What is required: Your task is to print every entry below exactly as given.

Stored data:
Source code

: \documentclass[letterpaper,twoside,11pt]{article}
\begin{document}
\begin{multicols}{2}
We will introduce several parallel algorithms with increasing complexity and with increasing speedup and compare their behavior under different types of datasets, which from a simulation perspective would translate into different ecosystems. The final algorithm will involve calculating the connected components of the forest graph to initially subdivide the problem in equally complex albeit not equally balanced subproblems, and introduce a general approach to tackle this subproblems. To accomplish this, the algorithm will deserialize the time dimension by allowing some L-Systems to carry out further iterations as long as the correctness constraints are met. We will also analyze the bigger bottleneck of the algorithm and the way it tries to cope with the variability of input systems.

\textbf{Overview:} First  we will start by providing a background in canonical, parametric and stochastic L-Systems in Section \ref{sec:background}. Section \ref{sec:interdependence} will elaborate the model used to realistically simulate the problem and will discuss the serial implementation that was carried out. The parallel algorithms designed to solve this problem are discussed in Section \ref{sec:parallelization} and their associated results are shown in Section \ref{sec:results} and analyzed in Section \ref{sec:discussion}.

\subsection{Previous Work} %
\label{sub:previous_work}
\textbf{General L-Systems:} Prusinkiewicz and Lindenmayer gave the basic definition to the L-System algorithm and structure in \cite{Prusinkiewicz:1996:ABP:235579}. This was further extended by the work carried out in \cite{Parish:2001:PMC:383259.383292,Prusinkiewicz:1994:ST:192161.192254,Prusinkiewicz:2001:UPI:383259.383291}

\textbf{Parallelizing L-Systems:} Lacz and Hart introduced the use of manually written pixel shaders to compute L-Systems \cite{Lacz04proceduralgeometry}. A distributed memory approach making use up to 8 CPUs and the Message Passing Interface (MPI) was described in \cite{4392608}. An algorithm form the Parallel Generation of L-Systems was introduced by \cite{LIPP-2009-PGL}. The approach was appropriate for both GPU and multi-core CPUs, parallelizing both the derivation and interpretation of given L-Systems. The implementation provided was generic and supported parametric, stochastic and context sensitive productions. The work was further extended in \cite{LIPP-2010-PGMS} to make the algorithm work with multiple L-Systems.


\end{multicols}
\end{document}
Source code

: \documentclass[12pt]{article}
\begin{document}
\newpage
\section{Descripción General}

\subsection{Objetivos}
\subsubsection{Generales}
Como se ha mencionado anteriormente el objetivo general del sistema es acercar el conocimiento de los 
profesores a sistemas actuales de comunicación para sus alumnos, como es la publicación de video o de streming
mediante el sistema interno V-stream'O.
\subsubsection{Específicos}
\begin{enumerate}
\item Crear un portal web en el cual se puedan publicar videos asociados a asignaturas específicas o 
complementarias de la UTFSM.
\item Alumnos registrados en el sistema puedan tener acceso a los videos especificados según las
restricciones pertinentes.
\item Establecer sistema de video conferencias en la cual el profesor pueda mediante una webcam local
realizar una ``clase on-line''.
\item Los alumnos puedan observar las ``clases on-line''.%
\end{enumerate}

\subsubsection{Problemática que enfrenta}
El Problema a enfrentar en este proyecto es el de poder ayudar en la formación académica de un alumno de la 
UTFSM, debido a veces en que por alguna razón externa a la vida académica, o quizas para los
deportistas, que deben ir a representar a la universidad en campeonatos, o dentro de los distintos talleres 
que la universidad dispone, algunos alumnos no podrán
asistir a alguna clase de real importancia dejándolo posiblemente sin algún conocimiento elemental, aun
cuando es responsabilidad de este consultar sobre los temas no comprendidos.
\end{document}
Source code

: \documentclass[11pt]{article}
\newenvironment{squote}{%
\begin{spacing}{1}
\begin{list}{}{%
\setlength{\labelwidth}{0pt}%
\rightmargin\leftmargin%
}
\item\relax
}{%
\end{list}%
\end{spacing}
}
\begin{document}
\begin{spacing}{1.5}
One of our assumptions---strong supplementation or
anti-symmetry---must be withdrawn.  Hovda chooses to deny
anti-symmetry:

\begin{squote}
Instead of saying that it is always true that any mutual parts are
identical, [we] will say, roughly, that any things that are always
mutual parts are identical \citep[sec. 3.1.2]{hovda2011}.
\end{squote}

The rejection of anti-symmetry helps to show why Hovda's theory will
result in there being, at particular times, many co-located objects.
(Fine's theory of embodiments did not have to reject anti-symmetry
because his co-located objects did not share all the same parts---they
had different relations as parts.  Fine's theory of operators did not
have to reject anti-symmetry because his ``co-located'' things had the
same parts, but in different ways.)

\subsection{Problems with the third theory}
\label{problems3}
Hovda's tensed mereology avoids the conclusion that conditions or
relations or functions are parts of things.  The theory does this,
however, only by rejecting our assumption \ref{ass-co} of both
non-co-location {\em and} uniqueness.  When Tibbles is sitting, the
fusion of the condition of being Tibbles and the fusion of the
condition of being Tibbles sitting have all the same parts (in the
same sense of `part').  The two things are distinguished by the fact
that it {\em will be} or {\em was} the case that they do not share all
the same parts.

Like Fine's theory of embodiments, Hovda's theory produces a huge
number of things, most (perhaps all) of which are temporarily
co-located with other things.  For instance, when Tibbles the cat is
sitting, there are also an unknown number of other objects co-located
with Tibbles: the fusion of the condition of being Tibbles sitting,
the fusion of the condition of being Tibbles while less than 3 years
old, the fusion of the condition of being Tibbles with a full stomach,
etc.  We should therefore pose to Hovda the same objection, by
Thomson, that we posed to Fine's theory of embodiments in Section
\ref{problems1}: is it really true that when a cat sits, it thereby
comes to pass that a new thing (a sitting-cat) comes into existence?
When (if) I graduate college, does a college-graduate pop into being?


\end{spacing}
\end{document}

Exercise response:
Source code

: \documentclass[letterpaper,twoside,11pt]{article}
\begin{document}
\begin{multicols}{2}
We will introduce several parallel algorithms with increasing complexity and with increasing speedup and compare their behavior under different types of datasets, which from a simulation perspective would translate into different ecosystems. The final algorithm will involve calculating the connected components of the forest graph to initially subdivide the problem in equally complex albeit not equally balanced subproblems, and introduce a general approach to tackle this subproblems. To accomplish this, the algorithm will deserialize the time dimension by allowing some L-Systems to carry out further iterations as long as the correctness constraints are met. We will also analyze the bigger bottleneck of the algorithm and the way it tries to cope with the variability of input systems.

\textbf{Overview:} First  we will start by providing a background in canonical, parametric and stochastic L-Systems in Section \ref{sec:background}. Section \ref{sec:interdependence} will elaborate the model used to realistically simulate the problem and will discuss the serial implementation that was carried out. The parallel algorithms designed to solve this problem are discussed in Section \ref{sec:parallelization} and their associated results are shown in Section \ref{sec:results} and analyzed in Section \ref{sec:discussion}.

\subsection{Previous Work} %
\label{sub:previous_work}
\textbf{General L-Systems:} Prusinkiewicz and Lindenmayer gave the basic definition to the L-System algorithm and structure in \cite{Prusinkiewicz:1996:ABP:235579}. This was further extended by the work carried out in \cite{Parish:2001:PMC:383259.383292,Prusinkiewicz:1994:ST:192161.192254,Prusinkiewicz:2001:UPI:383259.383291}

\textbf{Parallelizing L-Systems:} Lacz and Hart introduced the use of manually written pixel shaders to compute L-Systems \cite{Lacz04proceduralgeometry}. A distributed memory approach making use up to 8 CPUs and the Message Passing Interface (MPI) was described in \cite{4392608}. An algorithm form the Parallel Generation of L-Systems was introduced by \cite{LIPP-2009-PGL}. The approach was appropriate for both GPU and multi-core CPUs, parallelizing both the derivation and interpretation of given L-Systems. The implementation provided was generic and supported parametric, stochastic and context sensitive productions. The work was further extended in \cite{LIPP-2010-PGMS} to make the algorithm work with multiple L-Systems.


\end{multicols}
\end{document}
Source code

: \documentclass[12pt]{article}
\begin{document}
\newpage
\section{Descripción General}

\subsection{Objetivos}
\subsubsection{Generales}
Como se ha mencionado anteriormente el objetivo general del sistema es acercar el conocimiento de los 
profesores a sistemas actuales de comunicación para sus alumnos, como es la publicación de video o de streming
mediante el sistema interno V-stream'O.
\subsubsection{Específicos}
\begin{enumerate}
\item Crear un portal web en el cual se puedan publicar videos asociados a asignaturas específicas o 
complementarias de la UTFSM.
\item Alumnos registrados en el sistema puedan tener acceso a los videos especificados según las
restricciones pertinentes.
\item Establecer sistema de video conferencias en la cual el profesor pueda mediante una webcam local
realizar una ``clase on-line''.
\item Los alumnos puedan observar las ``clases on-line''.%
\end{enumerate}

\subsubsection{Problemática que enfrenta}
El Problema a enfrentar en este proyecto es el de poder ayudar en la formación académica de un alumno de la 
UTFSM, debido a veces en que por alguna razón externa a la vida académica, o quizas para los
deportistas, que deben ir a representar a la universidad en campeonatos, o dentro de los distintos talleres 
que la universidad dispone, algunos alumnos no podrán
asistir a alguna clase de real importancia dejándolo posiblemente sin algún conocimiento elemental, aun
cuando es responsabilidad de este consultar sobre los temas no comprendidos.
\end{document}
Source code

: \documentclass[11pt]{article}
\newenvironment{squote}{%
\begin{spacing}{1}
\begin{list}{}{%
\setlength{\labelwidth}{0pt}%
\rightmargin\leftmargin%
}
\item\relax
}{%
\end{list}%
\end{spacing}
}
\begin{document}
\begin{spacing}{1.5}
One of our assumptions---strong supplementation or
anti-symmetry---must be withdrawn.  Hovda chooses to deny
anti-symmetry:

\begin{squote}
Instead of saying that it is always true that any mutual parts are
identical, [we] will say, roughly, that any things that are always
mutual parts are identical \citep[sec. 3.1.2]{hovda2011}.
\end{squote}

The rejection of anti-symmetry helps to show why Hovda's theory will
result in there being, at particular times, many co-located objects.
(Fine's theory of embodiments did not have to reject anti-symmetry
because his co-located objects did not share all the same parts---they
had different relations as parts.  Fine's theory of operators did not
have to reject anti-symmetry because his ``co-located'' things had the
same parts, but in different ways.)

\subsection{Problems with the third theory}
\label{problems3}
Hovda's tensed mereology avoids the conclusion that conditions or
relations or functions are parts of things.  The theory does this,
however, only by rejecting our assumption \ref{ass-co} of both
non-co-location {\em and} uniqueness.  When Tibbles is sitting, the
fusion of the condition of being Tibbles and the fusion of the
condition of being Tibbles sitting have all the same parts (in the
same sense of `part').  The two things are distinguished by the fact
that it {\em will be} or {\em was} the case that they do not share all
the same parts.

Like Fine's theory of embodiments, Hovda's theory produces a huge
number of things, most (perhaps all) of which are temporarily
co-located with other things.  For instance, when Tibbles the cat is
sitting, there are also an unknown number of other objects co-located
with Tibbles: the fusion of the condition of being Tibbles sitting,
the fusion of the condition of being Tibbles while less than 3 years
old, the fusion of the condition of being Tibbles with a full stomach,
etc.  We should therefore pose to Hovda the same objection, by
Thomson, that we posed to Fine's theory of embodiments in Section
\ref{problems1}: is it really true that when a cat sits, it thereby
comes to pass that a new thing (a sitting-cat) comes into existence?
When (if) I graduate college, does a college-graduate pop into being?


\end{spacing}
\end{document}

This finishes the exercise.